Directions - Lines with the word "icon" are the ones wanted. Copy each of them from the entries below.

Records supplied -
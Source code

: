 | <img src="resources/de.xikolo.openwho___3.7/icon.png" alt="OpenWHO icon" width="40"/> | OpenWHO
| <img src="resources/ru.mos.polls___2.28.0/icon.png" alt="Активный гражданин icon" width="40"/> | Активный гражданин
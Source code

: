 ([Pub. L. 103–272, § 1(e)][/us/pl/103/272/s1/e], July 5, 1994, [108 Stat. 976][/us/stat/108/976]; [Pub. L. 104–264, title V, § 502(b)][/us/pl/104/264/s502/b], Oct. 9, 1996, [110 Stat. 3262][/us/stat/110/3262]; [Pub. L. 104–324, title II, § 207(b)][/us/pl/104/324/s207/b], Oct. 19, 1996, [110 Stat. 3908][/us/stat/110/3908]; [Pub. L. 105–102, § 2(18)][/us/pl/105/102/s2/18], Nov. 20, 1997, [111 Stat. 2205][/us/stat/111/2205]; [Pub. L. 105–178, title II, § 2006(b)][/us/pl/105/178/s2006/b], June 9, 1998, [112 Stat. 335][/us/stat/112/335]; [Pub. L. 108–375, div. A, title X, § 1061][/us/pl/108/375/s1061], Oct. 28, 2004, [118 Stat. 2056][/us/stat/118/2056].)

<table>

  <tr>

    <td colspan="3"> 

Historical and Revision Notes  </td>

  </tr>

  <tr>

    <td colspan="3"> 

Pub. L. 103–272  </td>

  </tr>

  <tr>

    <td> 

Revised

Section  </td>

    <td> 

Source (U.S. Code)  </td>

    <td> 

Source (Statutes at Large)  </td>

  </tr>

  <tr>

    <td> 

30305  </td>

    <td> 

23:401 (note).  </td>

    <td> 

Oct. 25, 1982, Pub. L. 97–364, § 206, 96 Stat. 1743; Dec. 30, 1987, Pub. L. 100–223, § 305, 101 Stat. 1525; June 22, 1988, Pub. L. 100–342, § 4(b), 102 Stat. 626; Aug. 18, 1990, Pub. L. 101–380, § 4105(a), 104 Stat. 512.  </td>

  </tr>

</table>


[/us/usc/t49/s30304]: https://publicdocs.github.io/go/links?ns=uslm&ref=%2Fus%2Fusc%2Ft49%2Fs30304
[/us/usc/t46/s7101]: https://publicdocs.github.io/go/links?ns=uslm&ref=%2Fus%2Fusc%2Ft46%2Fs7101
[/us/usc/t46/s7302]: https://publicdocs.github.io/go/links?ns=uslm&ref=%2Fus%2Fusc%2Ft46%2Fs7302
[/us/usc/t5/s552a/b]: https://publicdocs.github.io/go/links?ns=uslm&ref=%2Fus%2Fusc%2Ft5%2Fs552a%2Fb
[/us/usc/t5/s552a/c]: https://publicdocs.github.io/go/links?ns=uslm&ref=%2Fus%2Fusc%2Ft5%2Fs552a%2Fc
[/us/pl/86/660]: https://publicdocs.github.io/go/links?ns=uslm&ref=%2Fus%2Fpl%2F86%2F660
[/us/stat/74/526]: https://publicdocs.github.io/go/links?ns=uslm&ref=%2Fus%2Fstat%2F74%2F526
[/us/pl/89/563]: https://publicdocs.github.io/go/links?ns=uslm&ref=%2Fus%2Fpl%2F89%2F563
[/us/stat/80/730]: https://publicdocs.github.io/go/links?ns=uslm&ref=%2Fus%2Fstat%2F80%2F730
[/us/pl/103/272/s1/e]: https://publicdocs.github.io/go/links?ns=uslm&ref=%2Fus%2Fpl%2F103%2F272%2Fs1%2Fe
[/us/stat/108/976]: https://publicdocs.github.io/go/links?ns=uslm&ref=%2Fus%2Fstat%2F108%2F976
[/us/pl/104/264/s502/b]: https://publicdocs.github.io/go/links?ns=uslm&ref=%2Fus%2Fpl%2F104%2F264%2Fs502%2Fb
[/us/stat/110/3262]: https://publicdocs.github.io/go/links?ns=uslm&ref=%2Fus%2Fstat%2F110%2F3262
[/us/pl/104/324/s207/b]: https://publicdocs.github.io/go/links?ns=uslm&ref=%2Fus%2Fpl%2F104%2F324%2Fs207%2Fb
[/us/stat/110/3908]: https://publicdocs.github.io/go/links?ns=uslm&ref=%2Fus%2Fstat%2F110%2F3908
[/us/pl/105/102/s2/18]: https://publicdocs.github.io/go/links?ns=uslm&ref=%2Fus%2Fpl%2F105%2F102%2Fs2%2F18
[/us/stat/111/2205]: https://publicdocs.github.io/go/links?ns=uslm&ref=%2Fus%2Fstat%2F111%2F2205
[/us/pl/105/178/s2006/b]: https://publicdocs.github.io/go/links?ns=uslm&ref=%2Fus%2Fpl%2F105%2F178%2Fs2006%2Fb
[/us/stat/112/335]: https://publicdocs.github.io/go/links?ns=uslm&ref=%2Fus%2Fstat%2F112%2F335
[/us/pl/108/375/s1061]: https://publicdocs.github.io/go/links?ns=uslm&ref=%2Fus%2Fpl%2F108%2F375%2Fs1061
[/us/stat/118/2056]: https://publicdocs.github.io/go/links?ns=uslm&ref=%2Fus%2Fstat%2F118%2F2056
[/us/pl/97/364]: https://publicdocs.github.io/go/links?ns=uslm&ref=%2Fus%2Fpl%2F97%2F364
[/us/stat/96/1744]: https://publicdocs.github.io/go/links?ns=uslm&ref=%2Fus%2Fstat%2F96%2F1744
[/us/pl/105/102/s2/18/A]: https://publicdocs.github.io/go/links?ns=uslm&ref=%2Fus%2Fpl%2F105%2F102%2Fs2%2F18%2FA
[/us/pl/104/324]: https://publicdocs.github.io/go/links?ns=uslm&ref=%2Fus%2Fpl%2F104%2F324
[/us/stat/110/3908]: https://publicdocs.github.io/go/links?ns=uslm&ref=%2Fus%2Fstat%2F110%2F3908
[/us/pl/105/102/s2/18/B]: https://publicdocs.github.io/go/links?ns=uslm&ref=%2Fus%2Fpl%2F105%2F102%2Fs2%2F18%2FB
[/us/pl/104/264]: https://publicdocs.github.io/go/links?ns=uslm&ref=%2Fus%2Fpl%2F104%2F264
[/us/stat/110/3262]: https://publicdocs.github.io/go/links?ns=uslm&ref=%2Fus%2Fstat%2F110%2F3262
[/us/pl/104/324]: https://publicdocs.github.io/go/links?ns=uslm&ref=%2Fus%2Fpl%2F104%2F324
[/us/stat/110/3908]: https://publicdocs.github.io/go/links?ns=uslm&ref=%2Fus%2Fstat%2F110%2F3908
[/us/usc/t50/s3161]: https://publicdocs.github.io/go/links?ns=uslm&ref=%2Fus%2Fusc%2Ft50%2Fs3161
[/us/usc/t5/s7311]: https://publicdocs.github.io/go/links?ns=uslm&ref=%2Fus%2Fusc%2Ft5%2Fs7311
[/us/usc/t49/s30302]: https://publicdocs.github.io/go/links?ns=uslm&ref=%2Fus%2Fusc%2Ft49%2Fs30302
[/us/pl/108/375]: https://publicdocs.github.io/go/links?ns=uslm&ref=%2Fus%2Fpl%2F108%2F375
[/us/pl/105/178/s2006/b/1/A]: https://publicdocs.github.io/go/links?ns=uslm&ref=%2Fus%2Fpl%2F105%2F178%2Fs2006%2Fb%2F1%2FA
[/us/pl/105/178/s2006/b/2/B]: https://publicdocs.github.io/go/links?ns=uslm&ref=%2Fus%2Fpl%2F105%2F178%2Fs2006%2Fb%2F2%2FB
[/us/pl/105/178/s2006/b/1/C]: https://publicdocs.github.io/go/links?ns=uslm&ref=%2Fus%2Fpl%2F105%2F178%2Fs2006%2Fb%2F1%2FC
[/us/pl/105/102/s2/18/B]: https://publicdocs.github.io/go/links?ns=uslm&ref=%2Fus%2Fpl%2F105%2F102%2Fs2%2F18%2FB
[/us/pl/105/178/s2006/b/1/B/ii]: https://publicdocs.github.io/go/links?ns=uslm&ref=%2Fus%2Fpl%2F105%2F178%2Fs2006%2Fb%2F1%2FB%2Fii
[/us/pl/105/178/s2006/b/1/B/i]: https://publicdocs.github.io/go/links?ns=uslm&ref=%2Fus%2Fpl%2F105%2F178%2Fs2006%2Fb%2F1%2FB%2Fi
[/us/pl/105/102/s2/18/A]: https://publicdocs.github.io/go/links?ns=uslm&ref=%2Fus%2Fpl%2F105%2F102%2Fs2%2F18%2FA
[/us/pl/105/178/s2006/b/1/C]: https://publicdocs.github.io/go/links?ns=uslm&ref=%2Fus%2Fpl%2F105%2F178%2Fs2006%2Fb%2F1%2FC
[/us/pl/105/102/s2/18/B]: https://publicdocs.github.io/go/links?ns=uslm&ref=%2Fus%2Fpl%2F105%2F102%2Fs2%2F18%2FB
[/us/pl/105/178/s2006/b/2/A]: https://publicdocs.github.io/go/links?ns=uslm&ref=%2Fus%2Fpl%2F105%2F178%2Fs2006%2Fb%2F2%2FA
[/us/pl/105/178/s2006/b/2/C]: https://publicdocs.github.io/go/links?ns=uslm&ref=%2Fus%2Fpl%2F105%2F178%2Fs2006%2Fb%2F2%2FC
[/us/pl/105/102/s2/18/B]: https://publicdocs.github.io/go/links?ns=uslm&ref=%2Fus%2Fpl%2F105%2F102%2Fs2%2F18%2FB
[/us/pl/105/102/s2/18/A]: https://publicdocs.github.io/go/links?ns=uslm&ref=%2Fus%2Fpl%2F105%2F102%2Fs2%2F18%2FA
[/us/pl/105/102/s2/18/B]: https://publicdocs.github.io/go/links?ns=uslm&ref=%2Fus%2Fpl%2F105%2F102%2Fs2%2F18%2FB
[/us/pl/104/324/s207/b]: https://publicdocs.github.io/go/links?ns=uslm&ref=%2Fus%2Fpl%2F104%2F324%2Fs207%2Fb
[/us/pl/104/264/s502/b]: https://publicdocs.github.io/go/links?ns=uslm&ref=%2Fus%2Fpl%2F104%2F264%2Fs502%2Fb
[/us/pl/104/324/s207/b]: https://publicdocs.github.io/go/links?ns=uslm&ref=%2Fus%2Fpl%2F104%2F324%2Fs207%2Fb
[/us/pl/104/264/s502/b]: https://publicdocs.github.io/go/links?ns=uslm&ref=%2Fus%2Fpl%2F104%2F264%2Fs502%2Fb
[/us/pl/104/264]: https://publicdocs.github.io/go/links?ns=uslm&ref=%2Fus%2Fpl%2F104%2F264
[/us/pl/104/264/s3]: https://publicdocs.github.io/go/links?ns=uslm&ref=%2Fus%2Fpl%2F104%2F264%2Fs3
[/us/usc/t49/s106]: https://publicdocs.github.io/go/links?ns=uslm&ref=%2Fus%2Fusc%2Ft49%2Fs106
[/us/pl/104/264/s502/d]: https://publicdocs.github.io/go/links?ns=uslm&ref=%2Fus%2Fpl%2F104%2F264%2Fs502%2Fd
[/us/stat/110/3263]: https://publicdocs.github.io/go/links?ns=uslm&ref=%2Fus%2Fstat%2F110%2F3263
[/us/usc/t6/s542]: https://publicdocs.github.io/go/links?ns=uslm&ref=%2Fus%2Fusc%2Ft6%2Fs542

==

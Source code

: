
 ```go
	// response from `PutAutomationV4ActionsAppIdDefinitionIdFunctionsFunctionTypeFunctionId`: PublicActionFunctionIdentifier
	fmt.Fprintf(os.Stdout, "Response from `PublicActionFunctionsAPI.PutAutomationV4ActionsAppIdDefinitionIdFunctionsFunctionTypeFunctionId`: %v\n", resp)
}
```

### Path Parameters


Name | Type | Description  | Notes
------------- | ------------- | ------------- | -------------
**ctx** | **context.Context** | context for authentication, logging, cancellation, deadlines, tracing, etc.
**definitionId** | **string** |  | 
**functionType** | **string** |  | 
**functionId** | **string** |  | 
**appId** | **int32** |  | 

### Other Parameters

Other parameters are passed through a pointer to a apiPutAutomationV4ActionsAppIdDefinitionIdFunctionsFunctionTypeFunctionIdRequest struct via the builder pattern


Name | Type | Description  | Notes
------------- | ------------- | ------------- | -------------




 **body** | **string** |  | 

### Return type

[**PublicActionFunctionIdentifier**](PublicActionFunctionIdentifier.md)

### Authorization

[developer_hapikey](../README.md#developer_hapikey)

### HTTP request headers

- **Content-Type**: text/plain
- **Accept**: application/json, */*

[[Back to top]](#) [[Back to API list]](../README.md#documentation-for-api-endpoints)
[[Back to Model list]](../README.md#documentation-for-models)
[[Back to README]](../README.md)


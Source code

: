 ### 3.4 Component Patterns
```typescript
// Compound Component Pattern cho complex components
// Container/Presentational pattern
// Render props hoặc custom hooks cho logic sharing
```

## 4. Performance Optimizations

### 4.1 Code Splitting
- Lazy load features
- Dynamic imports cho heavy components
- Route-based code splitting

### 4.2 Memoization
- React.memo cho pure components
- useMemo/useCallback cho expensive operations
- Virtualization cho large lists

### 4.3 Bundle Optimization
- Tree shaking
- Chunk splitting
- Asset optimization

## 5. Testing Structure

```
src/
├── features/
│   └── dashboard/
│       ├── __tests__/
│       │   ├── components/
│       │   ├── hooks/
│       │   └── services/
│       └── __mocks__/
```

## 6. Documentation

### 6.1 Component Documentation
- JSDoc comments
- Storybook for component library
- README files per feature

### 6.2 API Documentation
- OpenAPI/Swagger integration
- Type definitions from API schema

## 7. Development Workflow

Written response -
: | <img src="resources/de.xikolo.openwho___3.7/icon.png" alt="OpenWHO icon" width="40"/> | OpenWHO
| <img src="resources/ru.mos.polls___2.28.0/icon.png" alt="Активный гражданин icon" width="40"/> | Активный гражданин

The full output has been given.